By analyzing and comparing the two versions of the OWASP Top 10, we can gain valuable insights into the shifting priorities and emerging threats in web application security. This research paper aims to provide a comprehensive understanding of the evolving trends in web application vulnerabilities, enabling developers, security professionals, and organizations to adapt their security practices and strategies accordingly.
Furthermore, understanding the changes between the OWASP Top 10 2017 and OWASP Top 10 2021 lists can shed light on the effectiveness of previous mitigation strategies and the need for new approaches to address emerging vulnerabilities. This research paper aims to bridge the gap between the past and present, providing a comprehensive analysis of the evolving trends in web application vulnerabilities and offering insights into the future direction of web application security.
Subject has been chosen as part of the project work being undertaken as part of partial fulfillment of an M. Tech Degree on Technology Management.
Methodology - Extensive literature survey of conference/ Journal papers has been carried out in addition to attending workshops/ Video lecture to gather the required information. The methodology employed for conducting a comparative study of the OWASP Top 10 2017 and OWASP Top 10 2021 was designed to ensure rigor, comprehensiveness, and objectivity of the research.
Abstract - Web application vulnerabilities pose significant risks to the security and integrity of digital systems. As the threat landscape evolves, it is crucial to stay updated with the latest trends and vulnerabilities that impact web applications. The Open Web Application Security Project (OWASP) periodically updates its Top 10 vulnerabilities list to reflect the changing nature of these risks. In this research paper, through a detailed analysis of the two versions of the OWASP Top 10, we examine the changes in rankings, additions, and omissions of vulnerabilities. We highlight key differences and implications for web application security, providing insights into the shifting priorities and emerging threats.

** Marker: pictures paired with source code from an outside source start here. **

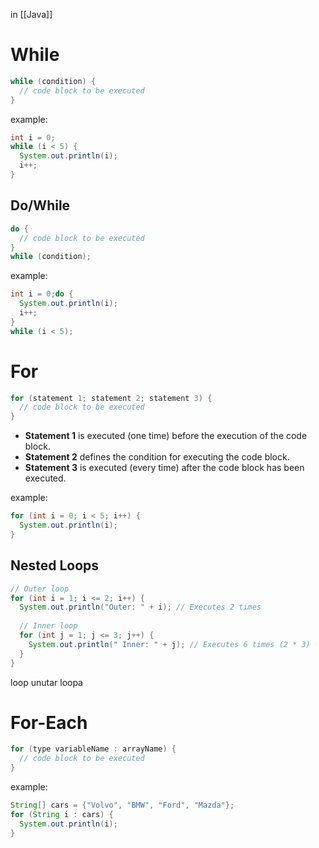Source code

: in [[Java]]

# While
```java
while (condition) {
  // code block to be executed
}
```

example:
```java
int i = 0;
while (i < 5) {
  System.out.println(i);
  i++;
}
```

## Do/While
```java
do {
  // code block to be executed
}
while (condition);
```

example:
```java
int i = 0;do {
  System.out.println(i);
  i++;
}
while (i < 5);
```

# For
```java
for (statement 1; statement 2; statement 3) {
  // code block to be executed
}
```
- **Statement 1** is executed (one time) before the execution of the code block.
- **Statement 2** defines the condition for executing the code block.
- **Statement 3** is executed (every time) after the code block has been executed.

example:
```java
for (int i = 0; i < 5; i++) {
  System.out.println(i);
}
```

## Nested Loops
```java
// Outer loop
for (int i = 1; i <= 2; i++) {
  System.out.println("Outer: " + i); // Executes 2 times
  
  // Inner loop
  for (int j = 1; j <= 3; j++) {
    System.out.println(" Inner: " + j); // Executes 6 times (2 * 3)
  }
} 
```
loop unutar loopa

# For-Each
```java
for (type variableName : arrayName) {
  // code block to be executed
}
```

example:
```java
String[] cars = {"Volvo", "BMW", "Ford", "Mazda"};
for (String i : cars) {
  System.out.println(i);
}
```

The removal of certain vulnerabilities and the addition of new ones in the 2021 list indicate the evolving threat landscape and the need for updated mitigation strategies.Furthermore, we discuss the impact of these vulnerabilities on web application security and the potential consequences they pose to organizations and users. By understanding the evolving trends, developers, security professionals, and organizations can adapt their security practices and strategies to effectively mitigate these risks.
Overall, this research paper aims to contribute to the field of web application security by providing a detailed comparative study of the OWASP Top 10 2017 and OWASP Top 10 2021. The insights gained from this study can inform the development of robust security measures and help organizations stay ahead of evolving threats in web application vulnerabilities.
Keywords - Vulnerability, OWASP, Cybersecurity, Injection, Authentication.